• _Action item_: Please count every line of the following material that holds "para" and give the total alone.

• _Extracted data_:
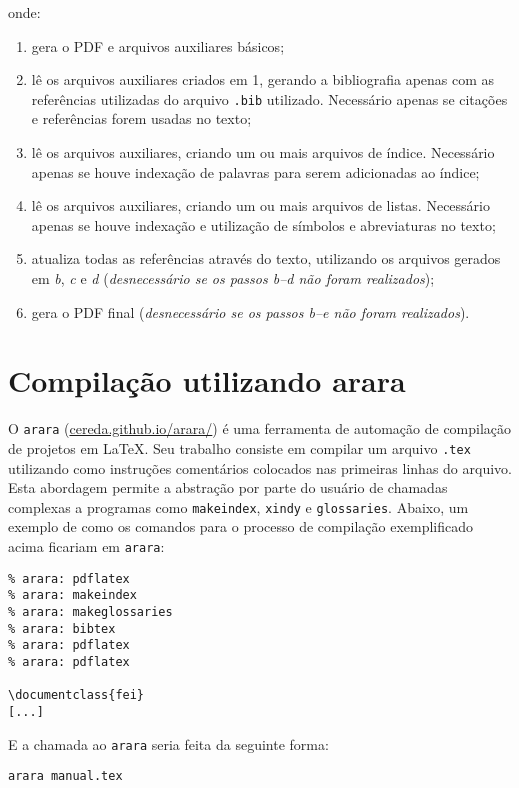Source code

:\documentclass{fei}
\begin{document}
	onde:
	
	\begin{enumerate}
	\item gera o PDF e arquivos auxiliares básicos;
	\item lê os arquivos auxiliares criados em 1, gerando a bibliografia apenas com as referências utilizadas do arquivo \verb+.bib+ utilizado. Necessário apenas se citações e referências forem usadas no texto;
	\item lê os arquivos auxiliares, criando um ou mais arquivos de índice. Necessário apenas se houve indexação de palavras para serem adicionadas ao índice;
	\item lê os arquivos auxiliares, criando um ou mais arquivos de listas. Necessário apenas se houve indexação e utilização de símbolos e abreviaturas no texto;
	\item atualiza todas as referências através do texto, utilizando os arquivos gerados em \emph{b}, \emph{c} e \emph{d} (\emph{desnecessário se os passos b--d não foram realizados});
	\item gera o PDF final (\emph{desnecessário se os passos b--e não foram realizados}).
	\end{enumerate}
	
	\section{Compilação utilizando arara}
	
	O \texttt{arara} (\url{cereda.github.io/arara/}) é uma ferramenta de automação de compilação de projetos em \LaTeX. Seu trabalho consiste em compilar um arquivo \texttt{.tex} utilizando como instruções comentários colocados nas primeiras linhas do arquivo. Esta abordagem permite a abstração por parte do usuário de chamadas complexas a programas como \texttt{makeindex}, \texttt{xindy} e \texttt{glossaries}. Abaixo, um exemplo de como os comandos para o processo de compilação exemplificado acima ficariam em \texttt{arara}:
	
	\begin{verbatim}
% arara: pdflatex
% arara: makeindex
% arara: makeglossaries
% arara: bibtex
% arara: pdflatex
% arara: pdflatex

\documentclass{fei}
[...]
	\end{verbatim}
	
	E a chamada ao \texttt{arara} seria feita da seguinte forma:
	
	\texttt{arara manual.tex}
	
\end{document}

• _Answer for this exercise_: 2